Strona 1 z 1

Komentarz do artykułu Dorota Gruca walczy o Igrzyska

: 31 maja 2008, 13:23
autor: bieganie.pl

: 31 maja 2008, 13:41
autor: Enliven
Małe sprostowanie: "Olimpiada" to 4-letni okres między Igrzyskami Olimpijskimi... ;]

: 31 maja 2008, 21:08
autor: Biegoniusz
To zarazem przykre, oburzające, ale też kolejny objawe degeneraji polskiej lekkoatletyki.
Czy naprawdę szefowie PZLA są ponad prawem i są bezkarni.
Ktoś śrubuje wyniki, poświęca swój czas, podporządkowuje życie, a tu wybierają kogoś z gorszymi rezultatami.... bo pewnie jest od "zaprzyjaźnionego trenera" czy klubu.
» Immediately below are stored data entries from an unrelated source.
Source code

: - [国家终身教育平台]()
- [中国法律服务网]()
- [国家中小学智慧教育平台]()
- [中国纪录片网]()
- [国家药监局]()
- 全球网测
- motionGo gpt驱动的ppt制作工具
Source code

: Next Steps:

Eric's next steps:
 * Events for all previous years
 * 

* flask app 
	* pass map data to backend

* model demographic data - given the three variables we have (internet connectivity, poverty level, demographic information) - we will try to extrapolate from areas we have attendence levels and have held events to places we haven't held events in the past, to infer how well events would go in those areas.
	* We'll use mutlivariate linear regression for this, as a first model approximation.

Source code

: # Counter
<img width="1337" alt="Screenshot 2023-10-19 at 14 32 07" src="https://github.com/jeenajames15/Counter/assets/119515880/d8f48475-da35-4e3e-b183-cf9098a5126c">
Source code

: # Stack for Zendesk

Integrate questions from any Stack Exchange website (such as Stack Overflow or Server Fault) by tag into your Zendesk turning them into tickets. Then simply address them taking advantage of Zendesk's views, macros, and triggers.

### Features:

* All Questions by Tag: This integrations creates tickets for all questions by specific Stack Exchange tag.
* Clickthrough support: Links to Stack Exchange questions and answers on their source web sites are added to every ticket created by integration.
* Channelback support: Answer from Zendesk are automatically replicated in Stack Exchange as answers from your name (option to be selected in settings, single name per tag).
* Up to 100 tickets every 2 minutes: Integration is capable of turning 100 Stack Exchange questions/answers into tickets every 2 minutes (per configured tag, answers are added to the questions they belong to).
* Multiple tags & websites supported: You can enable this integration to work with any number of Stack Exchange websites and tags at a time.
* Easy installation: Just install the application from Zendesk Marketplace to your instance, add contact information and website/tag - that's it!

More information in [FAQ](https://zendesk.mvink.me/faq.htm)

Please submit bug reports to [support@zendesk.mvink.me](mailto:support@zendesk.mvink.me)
Przydałaby się jakaś forma głośnego nacisku.
I wydaje mi się ,że nawet jak ktoś jest amatorem, a nawet niezrzeszonym w klubie , to też powinien mieć teoretycznie możliwości (wiadomo ,że prawie niemożliwe jest to do osiągnięcia) walki o olimpiadę :)
I zasada prosta, powinni jechać najlepsi, o najlepszych rezulatatach.
Czas uporządkować tę cholerną stajnię Augiasza
I jeśli jest najlepsza,a więc najpracowitsza, najwytrwalsza, o najlepszej kondycji, to niech reprezentuje nas najgodniejsza tego zaszczytu - Dorota Gruca!
Pozdrawiam!

: 31 maja 2008, 21:29
autor: Nagor
Dzisiaj na lidze Dorota Gruca w potwornym upale 15:58 na 5000m, sama od startu do mety. Niezły czas.

: 31 maja 2008, 22:20
autor: Fist
Wg mnie powinny jechać 3 najlepsze osoby ktore uzyskały minimum IAAF do powiedzmy 31.5 Jest wtedy czas na spokojny trening . Mowie tu jedynie o maratonie, ewentualnie chodzie na 50km
Minimum moze byc podniesione przez PZLA, ale rozsadnie, po to zawodnicy trenuja zeby jezdzic na zawody.
Chybiony jest pomysł z tymi MP w Dębnie. Niech sobie beda, ale niech MP to nie bedzie wyznacznik. USA sobie moze na to pozwolic bo tam w kazdej konkurencji walczy miedzy soba kilku zawodnikow. Co prawda na wynik 2.15 byloby kilka osob ale nie w prowincjonalnym miasteczku(szacunek za szybka trase), przy zerowym zainteresowaniu mediów. Brak obeznania na wielkich imprezach widać właśnie podczas wielkich imprez...
wiec albo dać sobie spokoj z jakims przywilejowaniem mistrza Polski, (zwycięzca z czasem 2.15 mialby jechac??, to 3km wolniej niż świat..)
albo wyznaczać to podczas porządnego maratonu w Wa-wie, Krakowie, Wrocławiu, Poznaniu. Z 5-6 zawodnikami poniżej 2.11. Na odpowiednio szybkiej trasie

: 06 cze 2008, 07:42
autor: KRZYSIEKBIEGA
Ja z PZLA miałem raz nieprzyjemną rozmowe tlefoniczną i przytocze może pewien cytat:" Henryk Szost owszem zrobił minimum, ale jeszcze nie jedzie, musi się zebrać posiedzenie na którym zadecydujemy czy Szost który ma wynik 1:11:59- ma minimum, ale po co my go weżmiemy-skoro daje mu to jak sprawdzaliśmy pięćdziesiąty wynik na świecie...."
Takie słowa usłyszałem po moim błędzie w newsie kiedy podałem że Szost zakwalifikował się na Igrzyska...
Tak więc patrząc rozumem władz PZLA po co pojedzie też Gruca skoro o medal nie powalczy.....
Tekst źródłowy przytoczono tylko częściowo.